ダリオアルジェントのサスペリアは未見だったのだが、問題ないらしいとのことで前知識も何もなく鑑賞。

絵作り良し!雰囲気良し!ゴア良し!展開良し!曲良し!ダンス良し!演技良し!
ストーリーが云々、というレベルではなく、「サスペリアを浴びる映画体験」が最高な完成度が高すぎる映画だった!

ネタバレなしで魅力を伝えるのがなかなか難しいのだが、まずは世界観の構築に完璧に成功している。
舞台はドイツはベルリン。壁があり、落書きがある(そもそも主人公はアメリカからやってきている)ことから、ここが西ベルリンであることがわかる。
ベルリンの壁というと、東ドイツを囲んでいるイメージだが、実際は東ドイツ内の唯一の西領である西ベルリンを囲む形で立っていたものだ。
つまり西ベルリンは、結界に囲まれた異界と言える。
壁に面してに聳え立つTANZと書かれた建物、堅牢そうなその外観が映った瞬間にはもう、この世界観に引き込まれている。
ベルリンの駅、壁、建物、そういったものの表現が絶妙にうまいのだろう(劇中の台詞の半分ほどがドイツ語なのももちろんある)。

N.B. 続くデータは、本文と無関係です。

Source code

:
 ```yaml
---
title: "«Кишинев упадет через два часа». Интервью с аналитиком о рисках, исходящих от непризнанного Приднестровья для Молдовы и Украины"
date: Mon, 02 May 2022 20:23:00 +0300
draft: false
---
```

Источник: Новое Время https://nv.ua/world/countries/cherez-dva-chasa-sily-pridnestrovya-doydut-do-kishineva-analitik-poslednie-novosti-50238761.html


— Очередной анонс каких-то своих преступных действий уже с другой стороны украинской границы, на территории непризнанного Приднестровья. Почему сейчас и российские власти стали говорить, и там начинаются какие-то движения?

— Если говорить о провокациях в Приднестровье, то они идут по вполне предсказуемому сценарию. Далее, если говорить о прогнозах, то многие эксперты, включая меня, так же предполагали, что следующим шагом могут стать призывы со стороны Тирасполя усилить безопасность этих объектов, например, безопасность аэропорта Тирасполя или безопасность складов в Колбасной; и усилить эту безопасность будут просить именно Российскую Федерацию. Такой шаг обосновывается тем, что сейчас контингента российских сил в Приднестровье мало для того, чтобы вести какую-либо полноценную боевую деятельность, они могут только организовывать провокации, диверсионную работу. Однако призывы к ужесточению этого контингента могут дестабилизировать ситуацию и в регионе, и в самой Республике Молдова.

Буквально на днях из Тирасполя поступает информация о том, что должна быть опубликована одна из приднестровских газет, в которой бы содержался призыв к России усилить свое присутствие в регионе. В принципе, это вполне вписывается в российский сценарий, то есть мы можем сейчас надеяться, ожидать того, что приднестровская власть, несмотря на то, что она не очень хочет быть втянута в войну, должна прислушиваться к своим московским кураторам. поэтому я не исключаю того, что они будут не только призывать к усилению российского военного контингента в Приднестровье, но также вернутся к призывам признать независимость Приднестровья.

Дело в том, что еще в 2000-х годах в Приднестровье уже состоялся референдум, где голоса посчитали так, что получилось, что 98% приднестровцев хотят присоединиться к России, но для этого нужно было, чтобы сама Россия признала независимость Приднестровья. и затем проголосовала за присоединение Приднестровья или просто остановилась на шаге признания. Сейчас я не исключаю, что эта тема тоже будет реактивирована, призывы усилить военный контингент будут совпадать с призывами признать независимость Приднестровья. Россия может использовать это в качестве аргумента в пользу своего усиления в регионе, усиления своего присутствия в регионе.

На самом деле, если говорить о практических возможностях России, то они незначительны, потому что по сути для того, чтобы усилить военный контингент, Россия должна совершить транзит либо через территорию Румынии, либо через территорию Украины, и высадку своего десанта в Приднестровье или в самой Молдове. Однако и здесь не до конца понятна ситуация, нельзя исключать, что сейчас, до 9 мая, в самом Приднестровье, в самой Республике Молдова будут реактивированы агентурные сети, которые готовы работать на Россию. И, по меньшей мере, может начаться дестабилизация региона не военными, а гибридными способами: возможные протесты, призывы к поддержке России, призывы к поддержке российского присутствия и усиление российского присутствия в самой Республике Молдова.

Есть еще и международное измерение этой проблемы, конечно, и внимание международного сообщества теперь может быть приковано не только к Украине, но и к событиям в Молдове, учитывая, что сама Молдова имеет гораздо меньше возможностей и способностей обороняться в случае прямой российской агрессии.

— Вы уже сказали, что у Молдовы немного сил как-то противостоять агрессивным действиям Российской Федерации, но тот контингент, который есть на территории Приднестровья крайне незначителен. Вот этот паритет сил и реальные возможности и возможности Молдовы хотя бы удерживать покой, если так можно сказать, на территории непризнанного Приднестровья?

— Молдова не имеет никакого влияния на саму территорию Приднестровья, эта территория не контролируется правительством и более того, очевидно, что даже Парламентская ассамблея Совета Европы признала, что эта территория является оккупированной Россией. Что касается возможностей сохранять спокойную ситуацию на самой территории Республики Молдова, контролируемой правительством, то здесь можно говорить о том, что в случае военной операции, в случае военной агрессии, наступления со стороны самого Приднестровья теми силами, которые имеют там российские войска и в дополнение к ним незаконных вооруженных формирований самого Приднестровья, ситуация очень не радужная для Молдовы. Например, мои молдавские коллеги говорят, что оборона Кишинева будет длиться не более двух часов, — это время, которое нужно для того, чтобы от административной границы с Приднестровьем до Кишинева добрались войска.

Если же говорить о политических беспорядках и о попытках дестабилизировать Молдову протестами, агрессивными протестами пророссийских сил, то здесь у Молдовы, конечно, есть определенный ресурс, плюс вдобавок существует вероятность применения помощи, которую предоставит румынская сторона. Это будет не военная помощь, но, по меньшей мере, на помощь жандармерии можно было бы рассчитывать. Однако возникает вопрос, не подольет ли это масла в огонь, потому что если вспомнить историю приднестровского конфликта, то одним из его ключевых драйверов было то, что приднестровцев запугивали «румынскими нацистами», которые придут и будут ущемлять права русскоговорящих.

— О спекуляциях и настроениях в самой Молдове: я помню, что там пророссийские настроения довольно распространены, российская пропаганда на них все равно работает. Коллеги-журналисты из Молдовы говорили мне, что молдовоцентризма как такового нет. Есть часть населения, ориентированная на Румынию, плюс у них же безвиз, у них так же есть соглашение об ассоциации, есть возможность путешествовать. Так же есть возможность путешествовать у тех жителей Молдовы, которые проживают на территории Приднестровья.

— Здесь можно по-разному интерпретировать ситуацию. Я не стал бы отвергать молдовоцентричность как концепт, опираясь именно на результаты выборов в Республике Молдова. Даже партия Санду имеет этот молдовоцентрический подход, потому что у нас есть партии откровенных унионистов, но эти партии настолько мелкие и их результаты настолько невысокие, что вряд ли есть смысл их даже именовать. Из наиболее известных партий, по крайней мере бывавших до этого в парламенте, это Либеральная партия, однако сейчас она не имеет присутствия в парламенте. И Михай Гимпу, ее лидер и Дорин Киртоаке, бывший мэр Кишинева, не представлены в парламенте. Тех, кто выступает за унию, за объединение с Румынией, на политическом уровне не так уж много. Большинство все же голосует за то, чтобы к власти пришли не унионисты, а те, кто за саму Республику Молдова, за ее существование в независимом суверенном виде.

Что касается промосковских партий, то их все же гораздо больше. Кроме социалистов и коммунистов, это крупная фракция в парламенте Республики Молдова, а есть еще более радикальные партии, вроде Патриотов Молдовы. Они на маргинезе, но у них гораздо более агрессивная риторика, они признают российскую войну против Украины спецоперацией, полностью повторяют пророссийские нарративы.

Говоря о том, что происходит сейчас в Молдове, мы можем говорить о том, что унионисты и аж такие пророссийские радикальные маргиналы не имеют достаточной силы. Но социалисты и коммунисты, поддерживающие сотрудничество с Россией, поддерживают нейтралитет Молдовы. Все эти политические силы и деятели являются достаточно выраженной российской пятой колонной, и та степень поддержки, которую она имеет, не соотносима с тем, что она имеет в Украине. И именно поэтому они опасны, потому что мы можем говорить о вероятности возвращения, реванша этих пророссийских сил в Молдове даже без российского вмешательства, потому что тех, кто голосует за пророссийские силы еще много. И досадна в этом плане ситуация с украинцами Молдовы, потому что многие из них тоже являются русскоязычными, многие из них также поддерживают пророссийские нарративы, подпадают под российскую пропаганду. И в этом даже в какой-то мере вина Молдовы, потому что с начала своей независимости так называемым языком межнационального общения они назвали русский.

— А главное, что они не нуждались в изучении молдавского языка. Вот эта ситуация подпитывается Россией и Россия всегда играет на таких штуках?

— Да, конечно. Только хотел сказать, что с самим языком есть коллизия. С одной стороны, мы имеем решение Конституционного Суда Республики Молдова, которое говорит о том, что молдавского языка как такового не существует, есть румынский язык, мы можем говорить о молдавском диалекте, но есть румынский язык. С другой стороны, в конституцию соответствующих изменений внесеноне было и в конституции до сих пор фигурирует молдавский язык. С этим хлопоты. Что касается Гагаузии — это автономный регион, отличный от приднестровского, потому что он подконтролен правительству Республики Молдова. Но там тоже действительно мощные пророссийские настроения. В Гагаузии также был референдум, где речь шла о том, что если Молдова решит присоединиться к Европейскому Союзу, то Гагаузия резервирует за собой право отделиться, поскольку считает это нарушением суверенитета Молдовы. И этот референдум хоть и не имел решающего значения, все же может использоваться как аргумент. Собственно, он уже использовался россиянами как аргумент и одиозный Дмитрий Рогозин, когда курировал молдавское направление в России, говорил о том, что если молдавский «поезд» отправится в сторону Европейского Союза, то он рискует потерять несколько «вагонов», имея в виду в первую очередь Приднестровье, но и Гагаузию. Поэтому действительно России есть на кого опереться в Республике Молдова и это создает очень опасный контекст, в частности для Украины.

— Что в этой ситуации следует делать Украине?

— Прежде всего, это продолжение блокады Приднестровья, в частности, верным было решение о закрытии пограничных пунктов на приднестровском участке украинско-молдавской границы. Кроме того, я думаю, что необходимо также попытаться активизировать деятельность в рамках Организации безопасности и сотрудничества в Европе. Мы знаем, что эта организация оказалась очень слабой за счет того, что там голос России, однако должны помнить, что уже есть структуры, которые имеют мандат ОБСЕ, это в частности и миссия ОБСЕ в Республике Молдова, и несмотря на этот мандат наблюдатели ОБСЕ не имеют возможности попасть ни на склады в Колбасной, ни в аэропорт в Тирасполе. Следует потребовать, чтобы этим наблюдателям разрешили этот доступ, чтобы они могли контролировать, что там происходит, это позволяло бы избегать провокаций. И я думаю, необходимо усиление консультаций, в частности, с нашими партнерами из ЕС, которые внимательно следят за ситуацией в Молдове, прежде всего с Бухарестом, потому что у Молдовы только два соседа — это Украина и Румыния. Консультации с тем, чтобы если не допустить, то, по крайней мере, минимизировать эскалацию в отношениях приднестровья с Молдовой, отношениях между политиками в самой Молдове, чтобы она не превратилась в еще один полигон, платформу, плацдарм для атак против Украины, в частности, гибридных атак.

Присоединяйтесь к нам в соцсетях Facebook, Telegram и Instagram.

特に奇をてらっていないのにすんなり物語に入っていける。

主人公スージーが憧れのマダム・ブランに師事してダンスの才能を開花させていくのに並行して、何か「邪悪なこと」が起きる。
この「邪悪なこと」の表現がまた完璧。
ゴアシーンをあんな風にダンスと融合させるなんて発想があっただろうか!
最初のゴアダンスシーン、あまりに素晴らしくて感動して、泣き笑いになってしまった。

スージーはダンスの才能だけでなく、何かを開花させ、ブランとの関係が徐々にズレ始める。ここのやり取りの繊細さも必見。

そして怒涛のクライマックス。これをカタルシスと呼ばずになんと呼ぼうか!
圧倒的な存在による破壊と浄化。驕るものを粛清し苦しむものを救済する„die Mutter“。
とにかく圧巻で、清々しい気持ちになる。

ダンスシーンも非常に見応えがあり、ぜひディスクにはノーカット版を入れて欲しいくらい。それそのものとして十分に鑑賞できる舞踏だ。

俳優陣は、ティルダ・スウィントンの名名名演技に下支えされながらも、「フィフティシェイズ〜」のあの娘とは思えないダコタ・ジョンソン、またサラ役のミア・ゴスが堂々たる演技を見せる。

とにかくハイクオリティで観ると多幸感に包まれるこの作品。
ある意味「アッパー系のヘレディタリー」的な趣もあり、ホラー映画は(本作がホラーかはやや微妙かもだが)完全に次の時代に踏み出したと確信した。